What needs to be done
Whenever a line carries the word "base", pull it out of the entries.

—————

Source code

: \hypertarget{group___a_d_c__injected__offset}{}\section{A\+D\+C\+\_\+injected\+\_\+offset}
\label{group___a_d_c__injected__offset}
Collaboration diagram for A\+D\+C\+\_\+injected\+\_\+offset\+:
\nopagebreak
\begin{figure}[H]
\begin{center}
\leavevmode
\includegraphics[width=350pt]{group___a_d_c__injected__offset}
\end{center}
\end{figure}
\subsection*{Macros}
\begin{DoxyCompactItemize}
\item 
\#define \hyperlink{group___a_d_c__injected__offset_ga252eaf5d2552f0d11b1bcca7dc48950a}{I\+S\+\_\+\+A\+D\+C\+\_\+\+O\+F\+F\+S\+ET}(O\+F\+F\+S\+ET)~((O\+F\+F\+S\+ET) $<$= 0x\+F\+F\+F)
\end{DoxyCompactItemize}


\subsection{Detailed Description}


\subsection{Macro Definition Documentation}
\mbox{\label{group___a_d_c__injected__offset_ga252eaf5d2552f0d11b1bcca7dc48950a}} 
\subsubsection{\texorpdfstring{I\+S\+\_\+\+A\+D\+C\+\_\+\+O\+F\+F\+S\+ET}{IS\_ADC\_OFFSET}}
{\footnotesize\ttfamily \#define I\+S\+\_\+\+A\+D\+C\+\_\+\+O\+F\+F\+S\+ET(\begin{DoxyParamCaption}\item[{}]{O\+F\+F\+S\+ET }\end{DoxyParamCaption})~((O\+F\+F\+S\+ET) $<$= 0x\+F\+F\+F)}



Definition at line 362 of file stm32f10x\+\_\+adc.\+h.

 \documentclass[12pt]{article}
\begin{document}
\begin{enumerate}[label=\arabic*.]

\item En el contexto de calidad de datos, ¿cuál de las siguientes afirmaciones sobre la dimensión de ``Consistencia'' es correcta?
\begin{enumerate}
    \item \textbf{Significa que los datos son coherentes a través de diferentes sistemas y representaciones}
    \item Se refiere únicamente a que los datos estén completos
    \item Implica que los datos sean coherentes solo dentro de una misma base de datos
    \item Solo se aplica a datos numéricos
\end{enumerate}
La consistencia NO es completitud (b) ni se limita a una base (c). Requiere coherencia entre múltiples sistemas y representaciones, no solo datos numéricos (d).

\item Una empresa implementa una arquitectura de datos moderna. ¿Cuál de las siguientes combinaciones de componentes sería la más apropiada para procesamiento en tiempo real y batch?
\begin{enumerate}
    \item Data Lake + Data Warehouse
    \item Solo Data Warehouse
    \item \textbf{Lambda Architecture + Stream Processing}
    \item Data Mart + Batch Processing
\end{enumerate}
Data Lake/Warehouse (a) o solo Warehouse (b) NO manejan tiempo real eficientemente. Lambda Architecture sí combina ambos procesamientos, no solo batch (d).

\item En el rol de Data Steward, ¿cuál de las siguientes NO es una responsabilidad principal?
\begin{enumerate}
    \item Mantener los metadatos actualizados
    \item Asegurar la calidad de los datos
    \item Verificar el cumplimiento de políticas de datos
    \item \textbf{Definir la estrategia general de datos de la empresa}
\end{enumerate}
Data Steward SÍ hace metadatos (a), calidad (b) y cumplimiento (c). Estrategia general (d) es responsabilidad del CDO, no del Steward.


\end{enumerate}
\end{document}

—————

Problem solution
    \item Implica que los datos sean coherentes solo dentro de una misma base de datos
La consistencia NO es completitud (b) ni se limita a una base (c). Requiere coherencia entre múltiples sistemas y representaciones, no solo datos numéricos (d).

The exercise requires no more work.